Blundering NHS doctors are leaving tampons and surgical swabs inside women for up to FIVE DAYS after they give birth, report reveals
- A report by the Healthcare Safety Investigation Branch (HSIB) made the warning
- It found vaginal swabs had been left inside patients 91 times in three years
- Women are at high risk of infection and can be in agony if they aren’t removed
Women are being left in severe pain because medical staff keep leaving swabs and tampons in their vaginas after childbirth, investigators have warned.
A report revealed NHS maternity departments are blighted by the errors and are struggling to stop them happening.
Between April 2015 and March 2018 vaginal swabs were left inside patients on 91 occasions, making up more than a quarter of all ‘retained foreign objects’.
The NHS regards the mistake as a ‘Never Event’ which are mistakes which should never be made.
Experts said there is too much room for error in the processes staff go through to remind themselves to remove the dressings.
Surgical tampons are much larger than normal ones (pictured, bottom versus top) and are supposed to be removed when a procedure is finished. Leaving them in can have devastating consequences
A report by the Healthcare Safety Investigation Branch (HSIB) revealed the case of one new mother, known only as Christine.
Christine, 30, had a surgical tampon inserted after the birth of her first child and staff left it in for five days.

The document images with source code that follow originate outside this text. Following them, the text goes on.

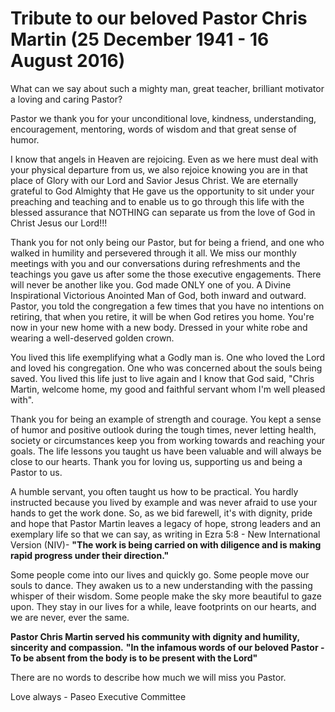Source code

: # Tribute to our beloved Pastor Chris Martin (25 December 1941 - 16 August 2016)

What can we say about such a mighty man, great teacher, brilliant motivator a loving and caring Pastor?

Pastor we thank you for your unconditional love, kindness, understanding, encouragement, mentoring, words of wisdom and that great sense of humor.

I know that angels in Heaven are rejoicing. Even as we here must deal with your physical departure from us, we also rejoice knowing you are in that place of Glory with our Lord and Savior Jesus Christ. We are eternally grateful to God Almighty that He gave us the opportunity to sit under your preaching and teaching and to enable us to go through this life with the blessed assurance that NOTHING can separate us from the love of God in Christ Jesus our Lord!!!

Thank you for not only being our Pastor, but for being a friend, and one who walked in humility and persevered through it all. We miss our monthly meetings with you and our conversations during refreshments and the teachings you gave us after some the those executive engagements. There will never be another like you. God made ONLY one of you. A Divine Inspirational Victorious Anointed Man of God, both inward and outward. Pastor, you told the congregation a few times that you have no intentions on retiring, that when you retire, it will be when God retires you home. You're now in your new home with a new body. Dressed in your white robe and wearing a well-deserved golden crown.

You lived this life exemplifying what a Godly man is. One who loved the Lord and loved his congregation. One who was concerned about the souls being saved. You lived this life just to live again and I know that God said, "Chris Martin, welcome home, my good and faithful servant whom I'm well pleased with".

Thank you for being an example of strength and courage. You kept a sense of humor and positive outlook during the tough times, never letting health, society or circumstances keep you from working towards and reaching your goals. The life lessons you taught us have been valuable and will always be close to our hearts. Thank you for loving us, supporting us and being a Pastor to us.

A humble servant, you often taught us how to be practical. You hardly instructed because you lived by example and was never afraid to use your hands to get the work done. So, as we bid farewell, it's with dignity, pride and hope that Pastor Martin leaves a legacy of hope, strong leaders and an exemplary life so that we can say, as writing in Ezra 5:8 - New International Version (NIV)- **"The work is being carried on with diligence and is making rapid progress under their direction."**

Some people come into our lives and quickly go. Some people move our souls to dance. They awaken us to a new understanding with the passing whisper of their wisdom. Some people make the sky more beautiful to gaze upon. They stay in our lives for a while, leave footprints on our hearts, and we are never, ever the same.

**Pastor Chris Martin served his community with dignity and humility, sincerity and compassion.**
**"In the infamous words of our beloved Pastor - To be absent from the body is to be present with the Lord"**

There are no words to describe how much we will miss you Pastor.

Love always - Paseo Executive Committee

Surgical tampons are much larger than normal ones used for periods and should be removed at the end of a surgical procedure.
Christine was left in agony but couldn’t understand why.
HUNDREDS OF PATIENTS SUFFERED ‘NEVER EVENTS’ LAST YEAR
Hundreds of NHS patients last year suffered blunders considered so serious they should never happen, NHS data revealed.
Figures show 621 ‘never events’ occurred in NHS England hospitals between April 1, 2018 and July 31 this year – the equivalent of nine a week.
More than 200 patients had operations on the wrong part of their body, with two men being circumcised by mistake.
Six women had their ovaries removed in error, one patient had the wrong toe amputated, and another had the incorrect part of their colon removed.
Some even endured life-threatening errors, including being given ordinary air rather than pure oxygen or falling out of poorly secured windows.
Others were given overdoses of drugs like insulin, while some had feeding tubes put into their airways.
Doctors also transfused the wrong blood type to six patients, while 52 people had incorrect teeth removed.
Experts warn never events are ‘exceptionally traumatic for patients’.
Rachel Power, chief executive of the Patients Association, said: ‘People who suffer harm because of mistakes can suffer serious physical and psychological effects for the rest of their lives, and that should never happen to anyone who seeks treatment from the NHS.’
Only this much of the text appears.